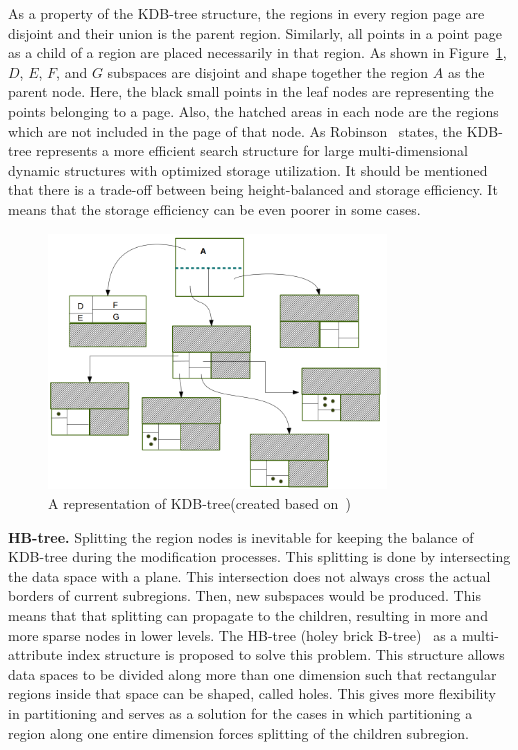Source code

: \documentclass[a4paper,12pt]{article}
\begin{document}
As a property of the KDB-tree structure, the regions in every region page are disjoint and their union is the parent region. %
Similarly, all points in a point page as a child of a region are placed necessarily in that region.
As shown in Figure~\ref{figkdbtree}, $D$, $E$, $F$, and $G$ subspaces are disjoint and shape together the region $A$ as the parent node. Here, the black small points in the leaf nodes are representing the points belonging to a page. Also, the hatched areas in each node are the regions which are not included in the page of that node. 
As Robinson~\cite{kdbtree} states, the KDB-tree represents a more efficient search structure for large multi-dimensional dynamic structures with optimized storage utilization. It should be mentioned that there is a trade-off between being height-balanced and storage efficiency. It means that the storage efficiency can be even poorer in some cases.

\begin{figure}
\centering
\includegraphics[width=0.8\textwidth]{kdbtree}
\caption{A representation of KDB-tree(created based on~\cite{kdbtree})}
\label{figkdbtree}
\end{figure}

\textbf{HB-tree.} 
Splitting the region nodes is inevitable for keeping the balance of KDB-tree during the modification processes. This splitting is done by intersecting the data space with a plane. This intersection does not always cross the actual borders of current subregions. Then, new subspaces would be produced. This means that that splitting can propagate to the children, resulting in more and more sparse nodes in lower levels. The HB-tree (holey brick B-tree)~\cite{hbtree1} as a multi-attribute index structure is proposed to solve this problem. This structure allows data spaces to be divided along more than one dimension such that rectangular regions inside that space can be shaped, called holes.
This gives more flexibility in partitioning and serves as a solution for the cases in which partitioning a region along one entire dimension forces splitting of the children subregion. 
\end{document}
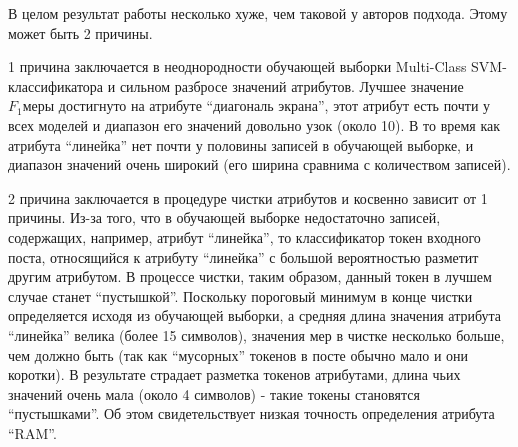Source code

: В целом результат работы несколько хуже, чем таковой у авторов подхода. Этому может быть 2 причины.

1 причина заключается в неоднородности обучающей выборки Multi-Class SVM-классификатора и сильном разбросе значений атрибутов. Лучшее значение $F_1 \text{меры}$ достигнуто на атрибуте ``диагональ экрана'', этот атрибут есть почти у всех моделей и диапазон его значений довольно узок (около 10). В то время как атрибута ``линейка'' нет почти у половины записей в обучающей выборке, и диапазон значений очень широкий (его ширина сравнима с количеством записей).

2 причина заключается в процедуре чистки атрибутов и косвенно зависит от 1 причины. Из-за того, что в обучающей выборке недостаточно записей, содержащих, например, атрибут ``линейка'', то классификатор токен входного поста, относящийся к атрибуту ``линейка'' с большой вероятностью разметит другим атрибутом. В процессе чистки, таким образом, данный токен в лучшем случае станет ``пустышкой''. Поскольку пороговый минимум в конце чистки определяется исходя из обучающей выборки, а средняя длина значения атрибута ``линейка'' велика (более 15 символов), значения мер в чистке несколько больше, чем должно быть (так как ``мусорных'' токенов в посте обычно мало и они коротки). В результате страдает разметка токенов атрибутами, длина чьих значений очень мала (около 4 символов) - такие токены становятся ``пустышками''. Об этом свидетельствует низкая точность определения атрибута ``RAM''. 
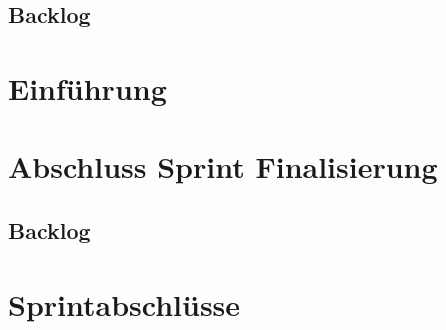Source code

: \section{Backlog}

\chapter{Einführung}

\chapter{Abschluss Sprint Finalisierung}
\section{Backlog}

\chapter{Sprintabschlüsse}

******************************

◆ PROBLEM DESCRIPTION: The answer must be an exact reproduction of the records, with every picture left out.

◆ TASK SOLUTION:
Source code

: \documentclass[a4paper,12pt]{article}
\begin{document}
As a property of the KDB-tree structure, the regions in every region page are disjoint and their union is the parent region. %
Similarly, all points in a point page as a child of a region are placed necessarily in that region.
As shown in Figure~\ref{figkdbtree}, $D$, $E$, $F$, and $G$ subspaces are disjoint and shape together the region $A$ as the parent node. Here, the black small points in the leaf nodes are representing the points belonging to a page. Also, the hatched areas in each node are the regions which are not included in the page of that node. 
As Robinson~\cite{kdbtree} states, the KDB-tree represents a more efficient search structure for large multi-dimensional dynamic structures with optimized storage utilization. It should be mentioned that there is a trade-off between being height-balanced and storage efficiency. It means that the storage efficiency can be even poorer in some cases.

\begin{figure}
\centering
\includegraphics[width=0.8\textwidth]{kdbtree}
\caption{A representation of KDB-tree(created based on~\cite{kdbtree})}
\label{figkdbtree}
\end{figure}

\textbf{HB-tree.} 
Splitting the region nodes is inevitable for keeping the balance of KDB-tree during the modification processes. This splitting is done by intersecting the data space with a plane. This intersection does not always cross the actual borders of current subregions. Then, new subspaces would be produced. This means that that splitting can propagate to the children, resulting in more and more sparse nodes in lower levels. The HB-tree (holey brick B-tree)~\cite{hbtree1} as a multi-attribute index structure is proposed to solve this problem. This structure allows data spaces to be divided along more than one dimension such that rectangular regions inside that space can be shaped, called holes.
This gives more flexibility in partitioning and serves as a solution for the cases in which partitioning a region along one entire dimension forces splitting of the children subregion. 
\end{document}
Source code

: В целом результат работы несколько хуже, чем таковой у авторов подхода. Этому может быть 2 причины.

1 причина заключается в неоднородности обучающей выборки Multi-Class SVM-классификатора и сильном разбросе значений атрибутов. Лучшее значение $F_1 \text{меры}$ достигнуто на атрибуте ``диагональ экрана'', этот атрибут есть почти у всех моделей и диапазон его значений довольно узок (около 10). В то время как атрибута ``линейка'' нет почти у половины записей в обучающей выборке, и диапазон значений очень широкий (его ширина сравнима с количеством записей).

2 причина заключается в процедуре чистки атрибутов и косвенно зависит от 1 причины. Из-за того, что в обучающей выборке недостаточно записей, содержащих, например, атрибут ``линейка'', то классификатор токен входного поста, относящийся к атрибуту ``линейка'' с большой вероятностью разметит другим атрибутом. В процессе чистки, таким образом, данный токен в лучшем случае станет ``пустышкой''. Поскольку пороговый минимум в конце чистки определяется исходя из обучающей выборки, а средняя длина значения атрибута ``линейка'' велика (более 15 символов), значения мер в чистке несколько больше, чем должно быть (так как ``мусорных'' токенов в посте обычно мало и они коротки). В результате страдает разметка токенов атрибутами, длина чьих значений очень мала (около 4 символов) - такие токены становятся ``пустышками''. Об этом свидетельствует низкая точность определения атрибута ``RAM''. 
Source code

: \section{Backlog}

\chapter{Einführung}

\chapter{Abschluss Sprint Finalisierung}
\section{Backlog}

\chapter{Sprintabschlüsse}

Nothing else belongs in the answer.